VIENNA: On holiday high in the mountains, news reaches Sigmund Freud of the suicide of a Viennese psychoanalyst, Victor Tausk, by simultaneous hanging and gunshot. ‘He swore undying loyalty to psychoanalysis etc.’, writes Freud uninterestedly, referring to the farewell letters Tausk sent to him before he died. The suicide is put down to the horrors of war, and the pressures of peace. Freud’s own reaction is cold: ‘I confess I do not really miss him’.

Every day when the weather is good Freud walks up alone into the hills, picking orchids one day, strawberries the next, and seeking out mushrooms. He receives letters from his daughter Anna, in which she reveals her (often violent) dreams and informs him of her latest holiday adventure. ‘Most of the time we do nothing, climb up a little to pick alpine roses and lie in the heather and feel the time passing’, she writes. Occasionally Freud hears an echo of what is happening in Hungary. But mostly he works on the outlines of a new theory. ‘There is a lot of death in it’, he admits to Anna.

At the end of the month, he finds distraction in a new book, sent to him from Switzerland: The Erotic Motive in Literature. ‘Freud is a genius whose performances astonish one as do those of a wizard’, notes the book’s introduction. ‘After his discoveries, literary interpretation cannot remain the same.’ How pleasing it is to have the importance of his work recognised. Perhaps these are the first intimations of something he once hardly dared to believe in: celebrity.

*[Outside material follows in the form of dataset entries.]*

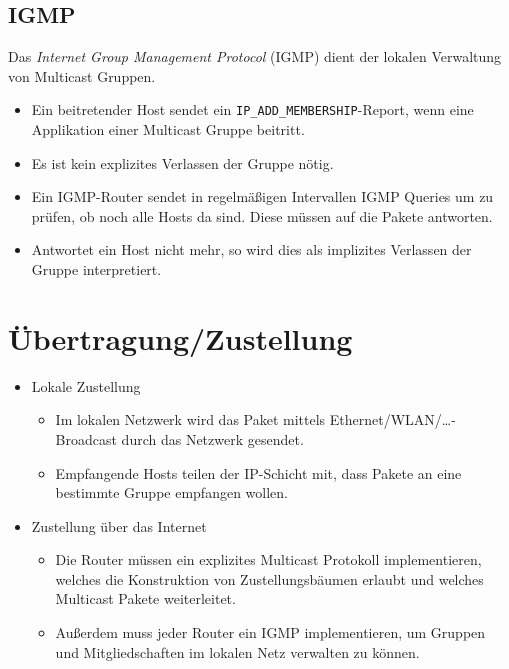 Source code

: 		\subsection{IGMP}
			Das \textit{Internet Group Management Protocol} (IGMP) dient der lokalen Verwaltung von Multicast Gruppen.
			\begin{itemize}
				\item Ein beitretender Host sendet ein \texttt{IP\_ADD\_MEMBERSHIP}-Report, wenn eine Applikation einer Multicast Gruppe beitritt.
				\item Es ist kein explizites Verlassen der Gruppe nötig.
				\item Ein IGMP-Router sendet in regelmäßigen Intervallen IGMP Queries um zu prüfen, ob noch alle Hosts da sind. Diese müssen auf die Pakete antworten.
				\item Antwortet ein Host nicht mehr, so wird dies als implizites Verlassen der Gruppe interpretiert.
			\end{itemize}

	\section{Übertragung/Zustellung}
		\begin{itemize}
			\item Lokale Zustellung
				\begin{itemize}
					\item Im lokalen Netzwerk wird das Paket mittels Ethernet/WLAN/\dots-Broadcast durch das Netzwerk gesendet.
					\item Empfangende Hosts teilen der IP-Schicht mit, dass Pakete an eine bestimmte Gruppe empfangen wollen.
				\end{itemize}
			\item Zustellung über das Internet
				\begin{itemize}
					\item Die Router müssen ein explizites Multicast Protokoll implementieren, welches die Konstruktion von Zustellungsbäumen erlaubt und welches Multicast Pakete weiterleitet.
					\item Außerdem muss jeder Router ein IGMP implementieren, um Gruppen und Mitgliedschaften im lokalen Netz verwalten zu können.
				\end{itemize}
		\end{itemize}

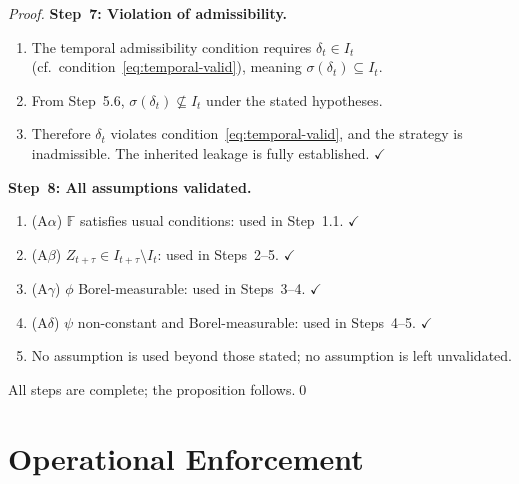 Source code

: \documentclass[12pt,openany]{book}
\newcommand{\calI}{\mathcal{I}}
\numberwithin{equation}{chapter}
\theoremstyle{plain}
\theoremstyle{definition}
\theoremstyle{remark}
\numberwithin{equation}{chapter}
\theoremstyle{plain}
\def\calI{I}%
\begin{document}
\begin{proof}
\medskip
\noindent\textbf{Step~7: Violation of admissibility.}
\begin{enumerate}
  \item The temporal admissibility condition
        requires $\delta_t \in \calI_t$
        (cf.\ condition~\eqref{eq:temporal-valid}), meaning
        $\sigma(\delta_t) \subseteq \calI_t$.
  \item From Step~5.6, $\sigma(\delta_t) \not\subseteq \calI_t$
        under the stated hypotheses.
  \item Therefore $\delta_t$ violates
        condition~\eqref{eq:temporal-valid}, and the strategy
        is inadmissible.  The inherited leakage is fully
        established. $\checkmark$
\end{enumerate}

\medskip
\noindent\textbf{Step~8: All assumptions validated.}
\begin{enumerate}
  \item (A$\alpha$) $\mathbb{F}$ satisfies usual conditions:
        used in Step~1.1. $\checkmark$
  \item (A$\beta$) $Z_{t+\tau} \in \calI_{t+\tau}\setminus\calI_t$:
        used in Steps~2--5. $\checkmark$
  \item (A$\gamma$) $\phi$ Borel-measurable:
        used in Steps~3--4. $\checkmark$
  \item (A$\delta$) $\psi$ non-constant and Borel-measurable:
        used in Steps~4--5. $\checkmark$
  \item No assumption is used beyond those stated; no
        assumption is left unvalidated.
\end{enumerate}

All steps are complete; the proposition follows.\qed
\end{proof}

\section{Operational Enforcement}
\end{document}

BUDAPEST: There are celebrations in the Hungarian capital in June when, reconquered by Hungarian soldiers, a Soviet Republic is set up in next-door Slovakia. Pretzels are handed out to children at school. Women are given half a kilo of white flour in additional rations. A gypsy band plays revolutionary songs for Béla Kun’s delight. The Jewish Bolshevik former prisoner of war is celebrated as a national hero.

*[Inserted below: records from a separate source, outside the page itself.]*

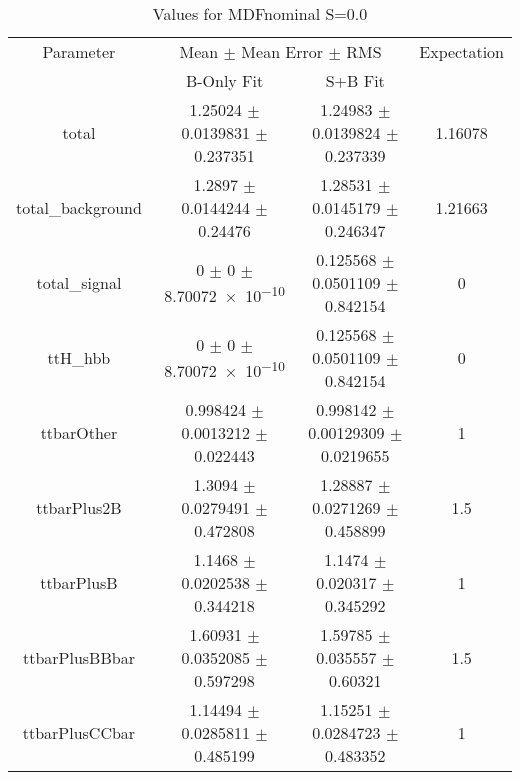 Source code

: \begin{table}
\centering
\caption{Values for MDFnominal S=0.0}
\begin{tabular}{cccc}
\toprule
Parameter & \multicolumn{2}{c}{Mean $\pm$ Mean Error $\pm$ RMS} & Expectation\\
 & B-Only Fit & S+B Fit & \\
\midrule
total & \num{1.25024} $\pm$ \num{0.0139831} $\pm$ \num{0.237351} & \num{1.24983} $\pm$ \num{0.0139824} $\pm$ \num{0.237339} & \num{1.16078}\\
total\_background & \num{1.2897} $\pm$ \num{0.0144244} $\pm$ \num{0.24476} & \num{1.28531} $\pm$ \num{0.0145179} $\pm$ \num{0.246347} & \num{1.21663}\\
total\_signal & \num{0} $\pm$ \num{0} $\pm$ \num{8.70072e-10} & \num{0.125568} $\pm$ \num{0.0501109} $\pm$ \num{0.842154} & \num{0}\\
ttH\_hbb & \num{0} $\pm$ \num{0} $\pm$ \num{8.70072e-10} & \num{0.125568} $\pm$ \num{0.0501109} $\pm$ \num{0.842154} & \num{0}\\
ttbarOther & \num{0.998424} $\pm$ \num{0.0013212} $\pm$ \num{0.022443} & \num{0.998142} $\pm$ \num{0.00129309} $\pm$ \num{0.0219655} & \num{1}\\
ttbarPlus2B & \num{1.3094} $\pm$ \num{0.0279491} $\pm$ \num{0.472808} & \num{1.28887} $\pm$ \num{0.0271269} $\pm$ \num{0.458899} & \num{1.5}\\
ttbarPlusB & \num{1.1468} $\pm$ \num{0.0202538} $\pm$ \num{0.344218} & \num{1.1474} $\pm$ \num{0.020317} $\pm$ \num{0.345292} & \num{1}\\
ttbarPlusBBbar & \num{1.60931} $\pm$ \num{0.0352085} $\pm$ \num{0.597298} & \num{1.59785} $\pm$ \num{0.035557} $\pm$ \num{0.60321} & \num{1.5}\\
ttbarPlusCCbar & \num{1.14494} $\pm$ \num{0.0285811} $\pm$ \num{0.485199} & \num{1.15251} $\pm$ \num{0.0284723} $\pm$ \num{0.483352} & \num{1}\\
\bottomrule
\end{tabular}
\end{table}
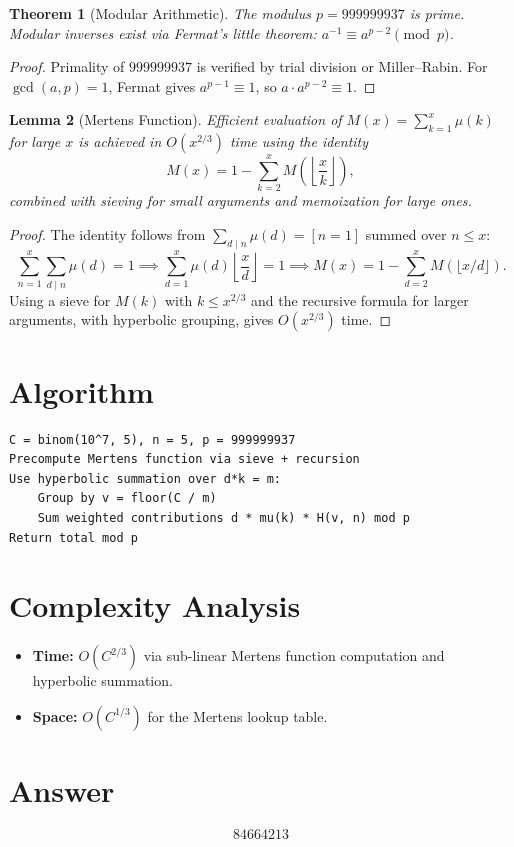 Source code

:\documentclass[a4paper,12pt]{article}
\newtheorem{theorem}{Theorem}
\newtheorem{lemma}[theorem]{Lemma}
\begin{document}
\begin{theorem}[Modular Arithmetic]
The modulus $p = 999999937$ is prime. Modular inverses exist via Fermat's little theorem: $a^{-1} \equiv a^{p-2} \pmod{p}$.
\end{theorem}

\begin{proof}
Primality of $999999937$ is verified by trial division or Miller--Rabin. For $\gcd(a,p) = 1$, Fermat gives $a^{p-1} \equiv 1$, so $a \cdot a^{p-2} \equiv 1$.
\end{proof}

\begin{lemma}[Mertens Function]
Efficient evaluation of $M(x) = \sum_{k=1}^{x} \mu(k)$ for large $x$ is achieved in $O(x^{2/3})$ time using the identity
\[
M(x) = 1 - \sum_{k=2}^{x} M\!\left(\left\lfloor \frac{x}{k} \right\rfloor\right),
\]
combined with sieving for small arguments and memoization for large ones.
\end{lemma}

\begin{proof}
The identity follows from $\sum_{d \mid n} \mu(d) = [n = 1]$ summed over $n \le x$:
\[
\sum_{n=1}^{x} \sum_{d \mid n} \mu(d) = 1 \implies \sum_{d=1}^{x} \mu(d) \left\lfloor \frac{x}{d} \right\rfloor = 1 \implies M(x) = 1 - \sum_{d=2}^{x} M\!\left(\lfloor x/d \rfloor\right).
\]
Using a sieve for $M(k)$ with $k \le x^{2/3}$ and the recursive formula for larger arguments, with hyperbolic grouping, gives $O(x^{2/3})$ time.
\end{proof}

\section{Algorithm}

\begin{verbatim}
C = binom(10^7, 5), n = 5, p = 999999937
Precompute Mertens function via sieve + recursion
Use hyperbolic summation over d*k = m:
    Group by v = floor(C / m)
    Sum weighted contributions d * mu(k) * H(v, n) mod p
Return total mod p
\end{verbatim}

\section{Complexity Analysis}
\begin{itemize}
    \item \textbf{Time:} $O(C^{2/3})$ via sub-linear Mertens function computation and hyperbolic summation.
    \item \textbf{Space:} $O(C^{1/3})$ for the Mertens lookup table.
\end{itemize}

\section{Answer}

\[
\boxed{84664213}
\]
\end{document}
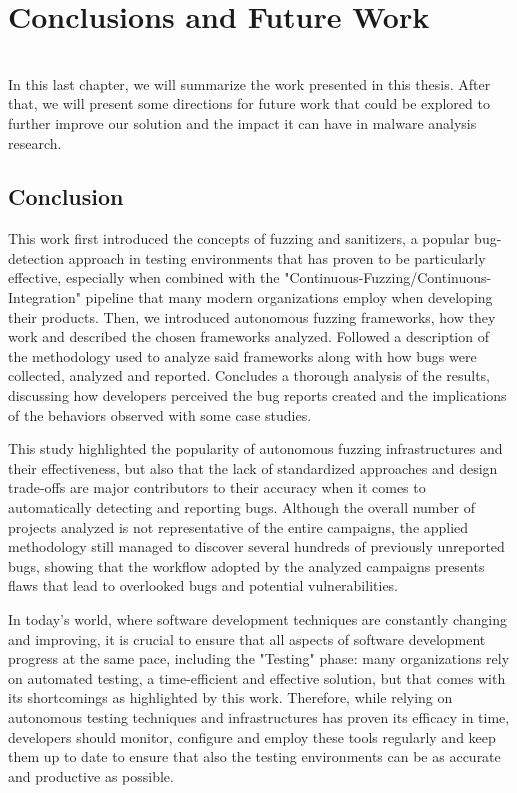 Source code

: \chapter{Conclusions and Future Work} \label{chap_5}
\ \\

In this last chapter, we will summarize the work presented in this thesis. After that, we will present some directions for future work that could be explored to further improve our solution and the impact it can have in malware analysis research.

\section{Conclusion}
This work first introduced the concepts of fuzzing and sanitizers, a popular bug-detection approach in testing environments that has proven to be particularly effective, especially when combined with the "Continuous-Fuzzing/Continuous-Integration" pipeline that many modern organizations employ when developing their products. Then, we introduced autonomous fuzzing frameworks, how they work and described the chosen frameworks analyzed. Followed a description of the methodology used to analyze said frameworks along with how bugs were collected, analyzed and reported. Concludes a thorough analysis of the results, discussing how developers perceived the bug reports created and the implications of the behaviors observed with some case studies.

This study highlighted the popularity of autonomous fuzzing infrastructures and their effectiveness, but also that the lack of standardized approaches and design trade-offs are major contributors to their accuracy when it comes to automatically detecting and reporting bugs. Although the overall number of projects analyzed is not representative of the entire campaigns, the applied methodology still managed to discover several hundreds of previously unreported bugs, showing that the workflow adopted by the analyzed campaigns presents flaws that lead to overlooked bugs and potential vulnerabilities.

In today's world, where software development techniques are constantly changing and improving, it is crucial to ensure that all aspects of software development progress at the same pace, including the "Testing" phase: many organizations rely on automated testing, a time-efficient and effective solution, but that comes with its shortcomings as highlighted by this work. Therefore, while relying on autonomous testing techniques and infrastructures has proven its efficacy in time, developers should monitor, configure and employ these tools regularly and keep them up to date to ensure that also the testing environments can be as accurate and productive as possible.



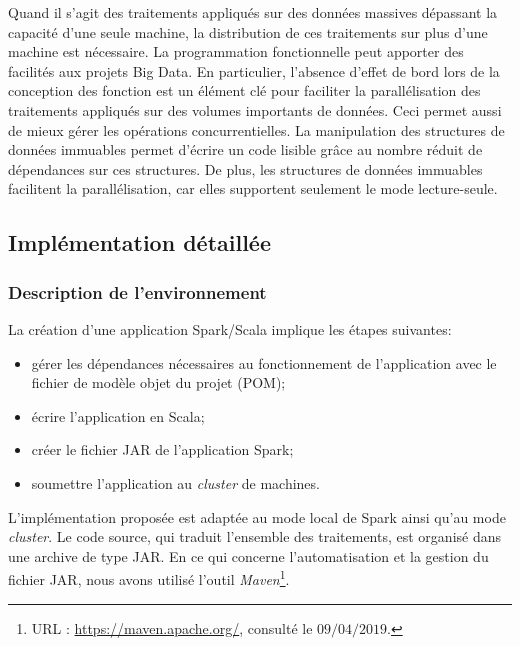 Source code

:Quand il s'agit des traitements appliqués sur des données massives dépassant la capacité d'une seule machine, la distribution de ces traitements sur plus d'une machine  est nécessaire. La programmation fonctionnelle peut apporter des facilités aux projets Big Data. 
En particulier, l'absence d'effet de bord lors de la conception des fonction est un élément clé pour faciliter la parallélisation des traitements appliqués sur des volumes importants de données. Ceci permet aussi de mieux gérer les opérations concurrentielles. 
La manipulation des structures de données immuables permet d'écrire un code lisible grâce au nombre réduit de dépendances sur ces structures. De plus, les structures de données immuables facilitent la parallélisation, car elles supportent seulement le mode lecture-seule.




\subsection{Implémentation détaillée }
\subsubsection{Description de l'environnement}
La création d'une application Spark/Scala implique  les étapes suivantes:
\begin{itemize}
	\item gérer les dépendances nécessaires au fonctionnement de l'application avec le fichier de modèle objet du projet (POM);
	\item écrire l'application en Scala;
	\item créer le fichier JAR de l'application Spark;
	 \item soumettre  l'application  au \textit{cluster} de machines. 
\end{itemize}

L'implémentation proposée est adaptée au mode local de Spark  ainsi qu'au  mode \textit{cluster}. 
Le code source, qui traduit l'ensemble des traitements, est organisé dans une archive de type JAR.
En ce qui concerne  l'automatisation et la gestion du fichier JAR, nous avons utilisé l'outil \textit{Maven}\footnote{URL : \url{https://maven.apache.org/}, consulté le $09/04/2019$.}.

But times are fickle. The promise of joining forces with the Soviet Red Army has not come off. Food remains scarce. Hungary’s conservatives have never liked him, of course, but now the workers are starting to waver. Kun catches wind of a plan by hardliners in his own camp to overthrow him. He holds two Ukrainians responsible. They are thrown into the Danube with rocks tied around their necks.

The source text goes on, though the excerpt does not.